II. For design and assembly of DNA sequence libraries for chromosomal integration into bacteria the program MARSeG (Motif Avoiding Randomized Sequence Generator) was written and the modular cloning system MoClo was modified. MARSeG allows the design of sequences with a high variability and the simultaneous exclusion of certain motifs. MoClo has been optimized to increase cloning efficiency, to simplify assembly operations in library scale and to facilitate genomic integration of assembled DNA fragments. MARSeG and the modified MoClo vector were used to design and construct a LacO/TetO hybrid FROS array.
III. A low background FROS (Fluorescence Repressor Operator System) was designed and established.

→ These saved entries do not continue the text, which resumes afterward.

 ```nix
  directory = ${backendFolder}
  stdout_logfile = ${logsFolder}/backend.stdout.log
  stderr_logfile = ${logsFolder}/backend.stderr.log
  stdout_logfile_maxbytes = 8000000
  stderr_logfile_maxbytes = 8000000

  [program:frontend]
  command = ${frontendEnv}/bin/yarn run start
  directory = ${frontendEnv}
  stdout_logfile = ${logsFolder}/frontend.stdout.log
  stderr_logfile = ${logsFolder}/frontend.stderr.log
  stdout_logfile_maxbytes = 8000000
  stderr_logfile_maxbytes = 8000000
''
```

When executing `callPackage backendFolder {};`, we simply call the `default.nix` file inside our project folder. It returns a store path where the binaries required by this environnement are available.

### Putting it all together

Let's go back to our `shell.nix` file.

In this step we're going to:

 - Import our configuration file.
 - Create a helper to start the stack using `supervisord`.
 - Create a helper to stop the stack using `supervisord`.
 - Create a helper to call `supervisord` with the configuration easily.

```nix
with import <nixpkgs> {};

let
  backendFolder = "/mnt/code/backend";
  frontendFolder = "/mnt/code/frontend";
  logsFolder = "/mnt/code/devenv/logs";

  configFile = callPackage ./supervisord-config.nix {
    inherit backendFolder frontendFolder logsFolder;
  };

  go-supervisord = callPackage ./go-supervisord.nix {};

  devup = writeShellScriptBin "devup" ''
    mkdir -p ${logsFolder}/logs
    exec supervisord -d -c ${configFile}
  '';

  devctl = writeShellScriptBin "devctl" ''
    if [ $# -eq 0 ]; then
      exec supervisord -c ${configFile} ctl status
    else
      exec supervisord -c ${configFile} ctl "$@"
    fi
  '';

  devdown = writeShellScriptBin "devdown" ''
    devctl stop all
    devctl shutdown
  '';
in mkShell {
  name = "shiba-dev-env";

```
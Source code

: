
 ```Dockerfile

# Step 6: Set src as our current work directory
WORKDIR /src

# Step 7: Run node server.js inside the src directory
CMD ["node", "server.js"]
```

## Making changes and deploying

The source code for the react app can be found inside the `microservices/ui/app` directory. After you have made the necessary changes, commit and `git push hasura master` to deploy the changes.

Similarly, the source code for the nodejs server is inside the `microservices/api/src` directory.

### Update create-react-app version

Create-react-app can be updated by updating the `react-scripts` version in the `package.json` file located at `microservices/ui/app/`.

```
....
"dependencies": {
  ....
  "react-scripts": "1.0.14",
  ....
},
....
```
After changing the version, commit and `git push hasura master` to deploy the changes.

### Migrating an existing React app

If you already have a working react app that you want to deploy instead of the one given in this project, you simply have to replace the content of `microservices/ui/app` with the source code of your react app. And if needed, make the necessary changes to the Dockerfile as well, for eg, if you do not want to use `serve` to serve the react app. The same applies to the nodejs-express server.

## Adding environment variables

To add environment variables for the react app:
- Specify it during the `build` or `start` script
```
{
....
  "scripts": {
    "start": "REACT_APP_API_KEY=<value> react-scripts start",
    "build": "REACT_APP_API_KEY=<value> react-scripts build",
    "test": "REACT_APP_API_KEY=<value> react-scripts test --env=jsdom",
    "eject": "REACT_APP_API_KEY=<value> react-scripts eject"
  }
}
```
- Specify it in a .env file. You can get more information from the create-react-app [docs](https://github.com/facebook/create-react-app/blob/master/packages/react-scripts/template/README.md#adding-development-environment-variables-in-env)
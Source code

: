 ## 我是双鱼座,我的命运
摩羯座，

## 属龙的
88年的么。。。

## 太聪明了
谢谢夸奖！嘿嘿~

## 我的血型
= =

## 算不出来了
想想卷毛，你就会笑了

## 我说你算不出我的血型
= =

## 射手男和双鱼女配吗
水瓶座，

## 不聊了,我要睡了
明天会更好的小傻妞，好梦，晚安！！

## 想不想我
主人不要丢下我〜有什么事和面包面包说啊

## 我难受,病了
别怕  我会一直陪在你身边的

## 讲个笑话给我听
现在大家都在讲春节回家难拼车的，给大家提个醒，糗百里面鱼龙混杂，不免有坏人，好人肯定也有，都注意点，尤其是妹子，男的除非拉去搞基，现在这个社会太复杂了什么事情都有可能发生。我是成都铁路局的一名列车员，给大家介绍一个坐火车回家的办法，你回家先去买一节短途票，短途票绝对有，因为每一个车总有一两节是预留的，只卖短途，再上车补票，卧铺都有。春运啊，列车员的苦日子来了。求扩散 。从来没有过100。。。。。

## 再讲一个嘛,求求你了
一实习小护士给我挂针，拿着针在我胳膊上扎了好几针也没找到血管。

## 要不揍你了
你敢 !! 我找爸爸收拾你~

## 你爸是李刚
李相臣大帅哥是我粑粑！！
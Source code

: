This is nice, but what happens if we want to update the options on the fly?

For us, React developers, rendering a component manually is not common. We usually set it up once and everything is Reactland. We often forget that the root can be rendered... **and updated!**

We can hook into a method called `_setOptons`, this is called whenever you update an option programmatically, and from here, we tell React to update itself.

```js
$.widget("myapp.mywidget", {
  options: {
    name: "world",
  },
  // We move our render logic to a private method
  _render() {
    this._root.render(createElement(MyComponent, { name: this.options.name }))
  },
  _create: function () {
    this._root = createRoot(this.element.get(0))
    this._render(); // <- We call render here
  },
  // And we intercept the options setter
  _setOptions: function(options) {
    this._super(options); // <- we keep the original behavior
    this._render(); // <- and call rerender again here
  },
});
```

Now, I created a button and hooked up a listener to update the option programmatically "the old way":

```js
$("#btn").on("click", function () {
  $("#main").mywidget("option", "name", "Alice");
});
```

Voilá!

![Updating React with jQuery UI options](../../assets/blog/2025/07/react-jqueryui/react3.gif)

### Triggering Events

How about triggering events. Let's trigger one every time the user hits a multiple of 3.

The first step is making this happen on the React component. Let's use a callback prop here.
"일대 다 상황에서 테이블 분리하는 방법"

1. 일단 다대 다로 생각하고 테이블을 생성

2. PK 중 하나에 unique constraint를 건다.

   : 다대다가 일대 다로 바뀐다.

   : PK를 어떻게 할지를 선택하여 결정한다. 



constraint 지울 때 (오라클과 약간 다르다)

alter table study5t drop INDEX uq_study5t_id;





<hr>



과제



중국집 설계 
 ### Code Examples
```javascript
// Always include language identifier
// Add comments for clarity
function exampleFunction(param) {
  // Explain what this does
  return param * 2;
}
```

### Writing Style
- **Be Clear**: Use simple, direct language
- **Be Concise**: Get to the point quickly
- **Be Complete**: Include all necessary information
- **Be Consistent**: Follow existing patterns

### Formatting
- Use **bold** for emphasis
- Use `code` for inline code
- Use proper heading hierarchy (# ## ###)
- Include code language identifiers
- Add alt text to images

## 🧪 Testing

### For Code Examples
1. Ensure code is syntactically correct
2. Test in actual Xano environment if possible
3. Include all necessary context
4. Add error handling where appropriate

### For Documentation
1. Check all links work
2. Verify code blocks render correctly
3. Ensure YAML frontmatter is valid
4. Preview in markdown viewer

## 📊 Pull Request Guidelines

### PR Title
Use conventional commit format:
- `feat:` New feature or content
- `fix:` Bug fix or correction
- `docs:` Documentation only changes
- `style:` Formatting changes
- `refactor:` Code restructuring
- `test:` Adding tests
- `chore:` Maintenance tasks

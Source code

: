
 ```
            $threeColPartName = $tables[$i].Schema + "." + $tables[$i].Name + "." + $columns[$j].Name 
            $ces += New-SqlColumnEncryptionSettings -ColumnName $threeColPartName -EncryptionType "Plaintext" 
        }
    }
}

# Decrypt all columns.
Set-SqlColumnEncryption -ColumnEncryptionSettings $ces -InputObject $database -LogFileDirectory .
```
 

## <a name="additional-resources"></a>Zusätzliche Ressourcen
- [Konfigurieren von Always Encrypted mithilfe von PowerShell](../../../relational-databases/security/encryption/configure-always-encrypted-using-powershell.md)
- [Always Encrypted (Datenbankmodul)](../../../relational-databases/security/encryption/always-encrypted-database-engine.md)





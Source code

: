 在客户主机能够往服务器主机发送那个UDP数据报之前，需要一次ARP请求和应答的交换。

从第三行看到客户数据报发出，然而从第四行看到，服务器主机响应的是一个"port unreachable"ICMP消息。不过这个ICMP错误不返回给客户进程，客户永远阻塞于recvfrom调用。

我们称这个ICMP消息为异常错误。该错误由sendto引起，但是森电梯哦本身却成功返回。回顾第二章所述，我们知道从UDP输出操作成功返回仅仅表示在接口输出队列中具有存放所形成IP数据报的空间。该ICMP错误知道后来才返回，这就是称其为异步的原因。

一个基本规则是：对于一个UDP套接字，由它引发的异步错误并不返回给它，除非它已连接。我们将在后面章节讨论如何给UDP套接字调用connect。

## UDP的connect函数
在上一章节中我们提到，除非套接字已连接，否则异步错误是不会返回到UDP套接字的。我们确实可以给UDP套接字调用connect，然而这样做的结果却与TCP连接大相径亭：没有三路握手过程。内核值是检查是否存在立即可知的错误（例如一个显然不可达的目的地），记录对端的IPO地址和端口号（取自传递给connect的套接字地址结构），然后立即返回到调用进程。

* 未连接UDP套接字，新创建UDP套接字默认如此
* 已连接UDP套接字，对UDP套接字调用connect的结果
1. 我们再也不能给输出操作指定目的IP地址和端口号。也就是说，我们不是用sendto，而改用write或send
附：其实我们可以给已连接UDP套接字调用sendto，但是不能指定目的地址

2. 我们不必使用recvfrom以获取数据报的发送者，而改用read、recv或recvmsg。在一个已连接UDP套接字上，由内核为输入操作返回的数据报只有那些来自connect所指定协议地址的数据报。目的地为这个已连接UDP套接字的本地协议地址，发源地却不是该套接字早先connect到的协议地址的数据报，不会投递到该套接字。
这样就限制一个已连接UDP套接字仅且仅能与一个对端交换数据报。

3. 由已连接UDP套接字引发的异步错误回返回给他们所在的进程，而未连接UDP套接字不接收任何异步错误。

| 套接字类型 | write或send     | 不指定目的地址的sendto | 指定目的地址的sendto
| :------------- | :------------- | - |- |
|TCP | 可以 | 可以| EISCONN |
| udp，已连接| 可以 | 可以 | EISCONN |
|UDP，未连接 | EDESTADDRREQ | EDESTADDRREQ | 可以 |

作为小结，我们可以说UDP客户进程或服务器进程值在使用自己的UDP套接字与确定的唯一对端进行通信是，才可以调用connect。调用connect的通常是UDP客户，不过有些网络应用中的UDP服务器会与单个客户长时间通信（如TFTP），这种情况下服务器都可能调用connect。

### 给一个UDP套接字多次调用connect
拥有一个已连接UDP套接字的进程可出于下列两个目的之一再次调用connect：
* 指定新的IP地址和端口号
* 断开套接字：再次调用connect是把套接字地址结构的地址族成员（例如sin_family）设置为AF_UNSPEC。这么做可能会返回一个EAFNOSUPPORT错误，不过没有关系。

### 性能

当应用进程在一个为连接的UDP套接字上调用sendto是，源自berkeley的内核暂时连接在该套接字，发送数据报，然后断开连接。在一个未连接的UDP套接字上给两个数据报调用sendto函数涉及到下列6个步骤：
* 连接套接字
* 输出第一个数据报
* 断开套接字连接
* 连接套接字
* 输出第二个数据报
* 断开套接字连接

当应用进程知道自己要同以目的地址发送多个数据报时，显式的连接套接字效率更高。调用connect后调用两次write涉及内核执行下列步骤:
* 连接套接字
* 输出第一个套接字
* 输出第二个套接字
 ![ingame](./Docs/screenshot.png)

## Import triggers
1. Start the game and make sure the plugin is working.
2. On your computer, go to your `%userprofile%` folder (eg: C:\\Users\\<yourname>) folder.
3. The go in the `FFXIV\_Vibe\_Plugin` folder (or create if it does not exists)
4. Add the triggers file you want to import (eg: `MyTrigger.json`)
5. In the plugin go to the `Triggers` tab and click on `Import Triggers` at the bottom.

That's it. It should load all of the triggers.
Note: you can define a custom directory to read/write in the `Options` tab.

The new method BiFCROS (Bimolecular Fluorescence complementation and Repressor Operator System) is based on fusions of repressor proteins with a split fluorescent protein, which bind to a hybrid FROS array resulting in fluorescence signals due to bimolecular fluorescence complementation. Background fluorescence is reduced, because only proteins that are bound to the hybrid FROS array fluoresce. In order to analyze whether BiFCROS could be used for copy number determination of gene loci, it was further developed in this direction. Thus, total cell fluorescence intensity should reveal the copy number of the hybrid FROS array, because it should increase proportionally with increasing copy number.